一瞬間,眾人都明白了事態的嚴重性,紛紛答應著,重新鼓足勇氣,返身殺回陣營。就在這時,峽穀內響起了一陣密集的槍聲,繼而,幾輛軍車吼叫著衝進峽穀,上百名軍人提著長短槍衝了過來。

在鏢師和軍人的聯手猛烈攻擊之下,蒙麵人紛紛潰退,除了被打死的之外,剩餘的兩三個漢子借著岩石樹木的掩護,頃刻間逃得無影無蹤。

方才喧囂熱鬧的峽穀一時間沉寂下來,灼熱的陽光依舊緊緊籠罩著岩石樹木,天上的金雕發出聲聲刺耳的尖叫,一股剛勁寒冷的秋風平地卷起,眾人都不由自主地打了一個寒顫。

此時,見自己的部隊如約來到麒麟峽穀,吳海濤心中不禁大喜,顛顛顛地急忙迎上前,緊緊握住一位年輕軍官的手,笑眯眯地連聲說:“童團長,你來得非常及時,救了小弟一命。”

他知道,這位童躍華是西北邊防軍駐包頭特務團長,是總司令徐樹錚的同鄉,也是其鐵杆心腹。在目前有槍就是草頭王的亂世中,是千萬不能得罪的實權人物。

童躍華微微一笑,抽回手,神態頗為傲慢地巡視了狼藉不堪的現場一眼,而後,嚴峻的目光緊盯著吳海濤肥胖的大臉,冷聲問道;“吳老板,徐長官要的軍餉都送來了?”

“送來了,都送來了。”吳海濤急忙點頭哈腰地說,“自接到徐長官的命令後,我是一刻也不敢耽擱,將所有的黃金交付華武鏢局,由其掌門人顧廷棟親自押送,可是,沒想到,在這麒麟峽穀遇上了打劫的土匪。”

說著話,吳海濤轉身看了一眼顧盼文等人,見其將昏迷不醒的顧廷棟抬上一輛鏢車,繼而,又壓低嗓門說:“顧掌櫃被賊人偷襲,後腦勺挨了重重的一記悶棍,恐怕命不長矣。”

童躍華回頭用不屑的眼光望了一眼聚在鏢車周圍的人,微微冷笑數聲,少頃,看著鏢車,用不容商討的語氣冷聲說:“軍費就交給我了,吳老板,你現在可以回哈達門了。”

吳海濤趕緊點點頭,手指鏢車,笑眯眯地說:“這批黃金是我費了九牛二虎的力氣才籌集到的,現在交給童團長,我也就放心了,也好向徐長官交差了。”

童躍華沒有再說話,揮揮手,讓士兵將裝滿黃金的木箱從鏢車上卸下來,再抬上軍車,而後,衝吳海濤抱抱拳,笑著說了聲“再會”,就鑽進駕駛室,帶著勝利的喜悅,衝向峽穀口,身後留下陣陣飛揚的塵土。

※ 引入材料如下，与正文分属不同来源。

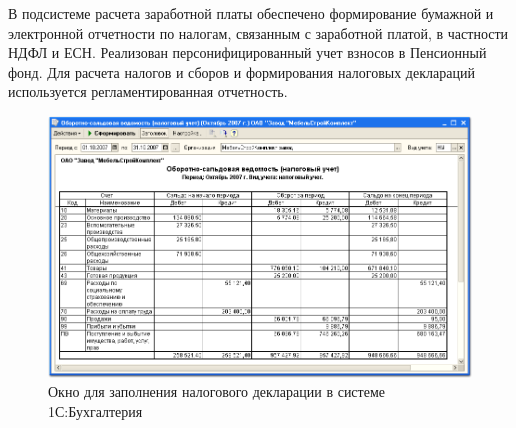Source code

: \documentclass[14pt,a4paper]{reportmod}
\begin{document}
В подсистеме расчета заработной платы обеспечено формирование бумажной и электронной отчетности по налогам, связанным с заработной платой, в частности НДФЛ и ЕСН. Реализован персонифицированный учет взносов в Пенсионный фонд. Для расчета налогов и сборов и формирования налоговых деклараций используется регламентированная отчетность.
\begin{figure}
  \centering
  \includegraphics[scale=0.5]{pics/1c_image2}
  \caption{Окно для заполнения налогового декларации в системе 1С:Бухгалтерия}
  \label{pic:1c_image2}
\end{figure}
\end{document}
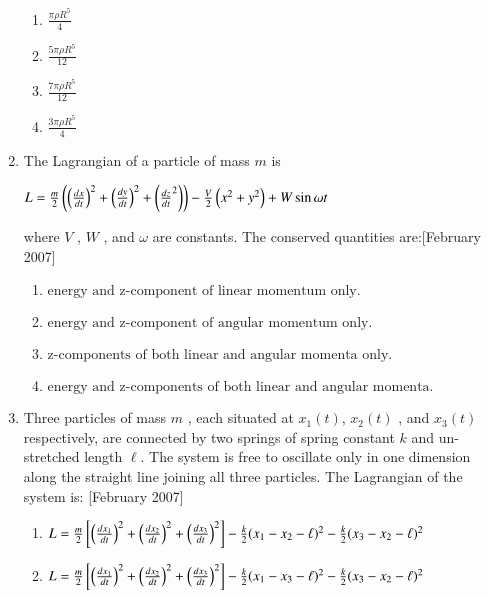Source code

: \documentclass[journal]{IEEEtran}
\begin{document}
\begin{enumerate}
\begin{center}
\end{center}
\begin{enumerate}
\item $ \frac{\pi \rho R^5}{4} $
\item $ \frac{5\pi \rho R^5}{12} $
\item $ \frac{7\pi \rho R^5}{12} $
\item $ \frac{3\pi \rho R^5}{4}$
\end{enumerate}
\newpage
\item The Lagrangian of a particle of mass  $m$  is 
\begin{center}
$L = \frac{m}{2} \left( \left( \frac{dx}{dt} \right)^2 + \left( \frac{dy}{dt} \right)^2 + \left( \frac{dz}{dt}^2 \right) \right) - \frac{V}{2} \left( x^2 + y^2 \right) + W \sin \omega t $
\end{center}
where  $V$ ,  $W$ , and  $\omega$  are constants. The conserved quantities are:\hfill[February 2007]
\begin{enumerate}
\item $\text{energy and z-component of linear momentum only.}$
\item $ \text{energy and z-component of angular momentum only.} $
\item $\text{z-components of both linear and angular momenta only.} $
\item $ \text{energy and z-components of both linear and angular momenta.}$
\end{enumerate} 
\item Three particles of mass  $m$ , each situated at $ x_1(t) $,  $x_2(t)$ , and $ x_3(t)$  respectively, are connected by two springs of spring constant  $k$ and un-stretched length $ \ell $. The system is free to oscillate only in one dimension along the straight line joining all three particles. The Lagrangian of the system is: \hfill[February 2007]
\begin{enumerate}
\item $  L = \frac{m}{2} {}\left[ \left(\frac{dx_1}{dt}\right)^2 + \left( \frac{dx_2}{dt} \right)^2 + \left( \frac{dx_3}{dt} \right)^2\right] - \frac{k}{2} (x_1 - x_2 - \ell)^2 - \frac{k}{2} (x_3 - x_2 - \ell)^2$
\item $  L = \frac{m}{2} {}\left[ \left(\frac{dx_1}{dt}\right)^2 + \left( \frac{dx_2}{dt} \right)^2 + \left( \frac{dx_3}{dt} \right)^2\right] - \frac{k}{2} (x_1 - x_3 - \ell)^2 - \frac{k}{2} (x_3 - x_2 - \ell)^2$

\end{enumerate}
\end{enumerate}
\end{document}
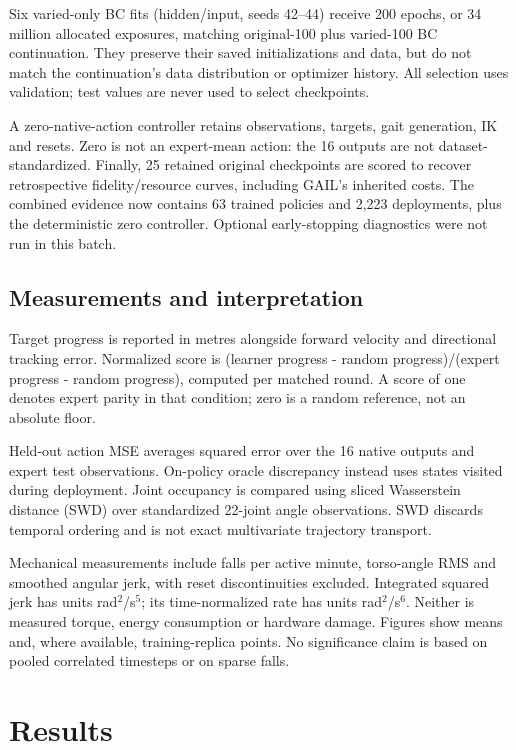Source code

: \documentclass[conference]{IEEEtran}
\begin{document}
Six varied-only BC fits (hidden/input, seeds 42--44) receive 200 epochs, or 34 million allocated exposures, matching original-100 plus varied-100 BC continuation. They preserve their saved initializations and data, but do not match the continuation's data distribution or optimizer history. All selection uses validation; test values are never used to select checkpoints.

A zero-native-action controller retains observations, targets, gait generation, IK and resets. Zero is not an expert-mean action: the 16 outputs are not dataset-standardized. Finally, 25 retained original checkpoints are scored to recover retrospective fidelity/resource curves, including GAIL's inherited costs. The combined evidence now contains 63 trained policies and 2,223 deployments, plus the deterministic zero controller. Optional early-stopping diagnostics were not run in this batch.

\subsection{Measurements and interpretation}

Target progress is reported in metres alongside forward velocity and directional tracking error. Normalized score is (learner progress - random progress)/(expert progress - random progress), computed per matched round. A score of one denotes expert parity in that condition; zero is a random reference, not an absolute floor.

Held-out action MSE averages squared error over the 16 native outputs and expert test observations. On-policy oracle discrepancy instead uses states visited during deployment. Joint occupancy is compared using sliced Wasserstein distance (SWD) over standardized 22-joint angle observations. SWD discards temporal ordering and is not exact multivariate trajectory transport.

Mechanical measurements include falls per active minute, torso-angle RMS and smoothed angular jerk, with reset discontinuities excluded. Integrated squared jerk has units rad$^2$/s$^5$; its time-normalized rate has units rad$^2$/s$^6$. Neither is measured torque, energy consumption or hardware damage. Figures show means and, where available, training-replica points. No significance claim is based on pooled correlated timesteps or on sparse falls.

\section{Results}
\end{document}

吳海濤滿臉堆笑地目送卡車走遠,使勁吐了一口濃痰,暗自狠狠地罵了一聲“狗東西”,這才轉身走到鏢車前,看著車上氣息微弱的顧廷棟,輕聲說:“顧小姐,現在可以返回鏢局了。至於用費,我會一分不少地全付給你的。”

顧盼文眼中飽含淚水,感激地衝吳海濤點點頭,還沒有來得及說話,回頭見顧廷棟睜開眼睛直直地盯著自己,急忙俯身小聲安慰道:“爹,土匪被打跑了,鏢車完好無損。”

顧廷棟瞬間露出一絲滿意的微笑,輕輕合上眼睛。就在眾人長長地鬆了一口氣的時候,又突然睜大雙眼,顫抖著嘴唇,慢慢地說:“文文,鏢局就交給你了,千萬不能倒閉,它是我顧家三代人的心血。”

聞聽此言,眾人似乎都明白了,剛剛放下的心又一次提到嗓子眼,用一種難以描述的悲涼沉重的眼光緊緊盯著顧廷棟發黃的臉龐。顧盼文哭著撲在父親身上,連聲說:“爹,你會好的,會好的。”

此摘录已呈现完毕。